A one-time surge in farm-subsidy payments helped drive personal incomes up 1.7 percent in October, and Americans saved the extra wealth instead of spending it, the government reported yesterday.
The 1.7 percent figure matched the monthly advance in July 1981, which was the largest since a 2.5 percent gain in June 1975.
Consumer spending in October was flat as auto sales fell for the second consecutive month.
In other economic developments:
The Commerce Department reported a 0.3 percent rise in orders to U.S. factories for durable goods, a moderate advance propelled by a sharp jump in aircraft orders. It followed a 2.4 percent surge in orders in September. Analysts said the gains showed rising overseas demand for U.S. products.
The National Association of Realtors reported that sales of existing homes climbed 3.2 percent in October, the best showing since May, despite the fact that mortgage rates were rising sharply in the first half of the month and the stock market fell in the last part of October.

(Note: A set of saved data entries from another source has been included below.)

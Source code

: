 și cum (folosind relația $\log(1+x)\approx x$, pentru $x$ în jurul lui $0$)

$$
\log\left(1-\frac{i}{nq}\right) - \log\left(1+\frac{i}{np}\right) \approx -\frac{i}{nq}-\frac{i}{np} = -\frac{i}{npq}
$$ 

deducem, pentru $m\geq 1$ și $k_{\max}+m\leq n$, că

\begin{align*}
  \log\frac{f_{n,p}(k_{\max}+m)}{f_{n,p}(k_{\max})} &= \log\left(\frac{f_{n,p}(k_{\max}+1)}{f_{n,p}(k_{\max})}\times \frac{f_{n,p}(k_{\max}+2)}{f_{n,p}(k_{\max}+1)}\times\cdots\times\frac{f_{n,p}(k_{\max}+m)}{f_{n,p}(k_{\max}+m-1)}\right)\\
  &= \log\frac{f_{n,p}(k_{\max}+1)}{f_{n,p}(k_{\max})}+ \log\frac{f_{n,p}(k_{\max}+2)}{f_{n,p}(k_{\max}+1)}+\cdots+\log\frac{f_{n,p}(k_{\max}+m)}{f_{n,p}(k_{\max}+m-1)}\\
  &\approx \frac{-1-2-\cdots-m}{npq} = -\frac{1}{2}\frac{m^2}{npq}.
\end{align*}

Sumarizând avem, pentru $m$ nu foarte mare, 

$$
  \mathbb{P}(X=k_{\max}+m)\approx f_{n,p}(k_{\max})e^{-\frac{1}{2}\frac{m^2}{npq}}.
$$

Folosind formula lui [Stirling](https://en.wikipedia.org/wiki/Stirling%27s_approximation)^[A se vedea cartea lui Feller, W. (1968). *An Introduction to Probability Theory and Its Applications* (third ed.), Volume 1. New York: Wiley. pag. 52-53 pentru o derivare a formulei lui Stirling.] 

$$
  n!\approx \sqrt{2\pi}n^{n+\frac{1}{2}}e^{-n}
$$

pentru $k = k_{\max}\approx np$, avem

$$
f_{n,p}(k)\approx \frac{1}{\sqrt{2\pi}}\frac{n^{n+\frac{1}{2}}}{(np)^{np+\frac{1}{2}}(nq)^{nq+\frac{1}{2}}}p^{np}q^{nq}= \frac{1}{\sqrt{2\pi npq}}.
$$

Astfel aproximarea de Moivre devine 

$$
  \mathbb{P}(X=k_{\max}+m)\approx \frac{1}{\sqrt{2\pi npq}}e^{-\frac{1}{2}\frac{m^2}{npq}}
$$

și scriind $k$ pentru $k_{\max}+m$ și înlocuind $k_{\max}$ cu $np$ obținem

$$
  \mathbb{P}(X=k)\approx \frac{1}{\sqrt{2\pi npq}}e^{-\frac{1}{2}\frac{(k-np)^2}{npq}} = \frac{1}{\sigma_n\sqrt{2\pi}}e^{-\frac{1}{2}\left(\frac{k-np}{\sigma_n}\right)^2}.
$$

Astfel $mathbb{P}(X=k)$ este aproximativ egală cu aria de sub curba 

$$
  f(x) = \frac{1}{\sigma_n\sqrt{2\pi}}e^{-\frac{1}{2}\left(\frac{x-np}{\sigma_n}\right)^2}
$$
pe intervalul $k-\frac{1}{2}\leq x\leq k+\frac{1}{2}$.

The rise in personal incomes occurred mainly because farm incomes shot up 90.7 percent to an annual rate of $71.7 billion in October because of a big jump in government subsidy payments.
Analysts attributed this increase to a decision by the government to withhold subsidy payments in September in order to reduce the federal budget deficit for 1987 and push those payments into October, the start of a new budget year.
The overall income increase was 1.7 percent. Without the jump in farm-subsidy payments, the income advance would have been 0.7 percent, very similar to the 0.6 percent overall income gain recorded in September.
In Santa Barbara, Calif., White House spokesman Marlin Fitzwater said the durable goods report showed that "the future remains very bright in terms of manufacturing production." He called the personal income report "good news," and said there is reason for optimism "on both fronts." President Reagan is in California for Thanksgiving.
Analysts said the various reports present a picture of an economy with surprising strength in early October. But they said it remained to be seen how much damage was done by the record 508-point decline in stock prices on Oct. 19.
"All of these numbers are October numbers, and it isn't clear how important they are in the post-crash world," said David Berson, senior economist at the Federal National Mortgage Association. "But it does show that things were moving very strongly before the crash."
Of particular interest was the rise in home sales, which pushed them to a seasonally adjusted annual rate of 3.56 million units.
"The higher interest rates should have throttled sales in the first half of the month, and then the stock market crash added enormous uncertainty at the end of the month, but sales still went up," said Warren Lasko, executive director of the Mortgage Bankers Association.
A big question is whether consumers will continue to spend and keep the country out of a recession, or whether they will become fearful about the future and start building up savings.
While consumer spending was flat in October and savings rose sharply, analysts said this was the result of special factors other than fears generated by the stock market collapse.
"It is too early to tell whether consumers have put away their checkbooks," said Cynthia Latta, an economist with Data Resources Inc. of Lexington, Mass. "We will have to see the November data before we can begin to determine the impact of the market decline."
Consumer spending showed no improvement in October, holding steady at an annual rate of $3.01 trillion after declining 0.3 percent in September. The weakness in both months came from declines in auto sales following an August sales boom spurred by cut-rate financing deals.
Spending on nondurable goods, items expected to last less than three years, posted a good gain, and spending on services showed the biggest increase of all, a gain of $18.6 billion, reflecting in part payment of brokers' fees on the record level of stock sales, analysts said.
Disposable, or after-tax incomes, were up 1.8 percent in October, the biggest advance since a 3.2 percent one in May.
The combination of rising incomes and flat consumer spending left the savings rate -- savings as a percentage of disposable income -- at 4.7 percent in October, up sharply from a rate of 3 percent in September. The savings rate was the highest monthly figure since 4.9 percent in January.
The growth in incomes includes a $15.3 billion annual rate of increase in the important category of wages and salaries. This was slightly ahead of a $12.6 billion rise in wages in September.
The various changes left personal incomes at an annual rate of $3.84 trillion in October.